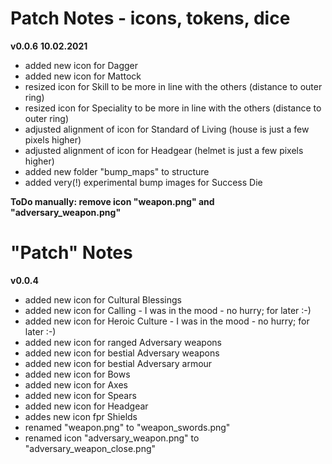 # Patch Notes - icons, tokens, dice

**v0.0.6**
**10.02.2021**

* added new icon for Dagger
* added new icon for Mattock
* resized icon for Skill to be more in line with the others (distance to outer ring)
* resized icon for Speciality to be more in line with the others (distance to outer ring)
* adjusted alignment of icon for Standard of Living (house is just a few pixels higher)
* adjusted alignment of icon for Headgear (helmet is just a few pixels higher)
* added new folder "bump_maps" to structure
* added very(!) experimental bump images for Success Die

**ToDo manually: remove icon "weapon.png" and "adversary_weapon.png"**

# "Patch" Notes

**v0.0.4**

- added new icon for Cultural Blessings
- added new icon for Calling - I was in the mood - no hurry; for later :-)
- added new icon for Heroic Culture - I was in the mood - no hurry; for later :-)
- added new icon for ranged Adversary weapons
- added new icon for bestial Adversary weapons
- added new icon for bestial Adversary armour
- added new icon for Bows
- added new icon for Axes
- added new icon for Spears
- added new icon for Headgear
- addes new icon fpr Shields
- renamed "weapon.png" to "weapon_swords.png"
- renamed icon "adversary_weapon.png" to "adversary_weapon_close.png"
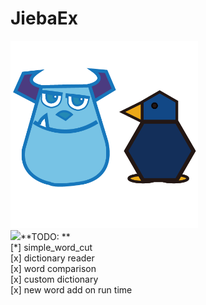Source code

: # JiebaEx

<img src="/happychi.gif" width="300">
<br>
<img src="https://github.com/favicon.ico" width="48">**TODO: ** <br>
[*] simple_word_cut <br>
[x] dictionary reader <br>
[x] word comparison <br>
[x] custom dictionary <br>
[x] new word add on run time
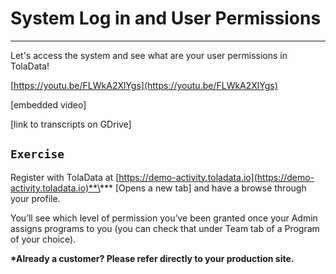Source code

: # System Log in and User Permissions

---

Let's access the system and see what are your user permissions in TolaData!

[https://youtu.be/FLWkA2XlYgs](https://youtu.be/FLWkA2XlYgs)

\[embedded video\]

\[link to transcripts on GDrive\]

## `Exercise`

Register with TolaData at [https://demo-activity.toladata.io](https://demo-activity.toladata.io)**\*** \[Opens a new tab\] and have a browse through your profile.

You’ll see which level of permission you’ve been granted once your Admin assigns programs to you \(you can check that under Team tab of a Program of your choice\).

**\*Already a customer? Please refer directly to your production site.**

########

**Work task**
Lines in the listing above that hold the string "hurry" need counting. Please reply with the total only.

**Finished exercise**
2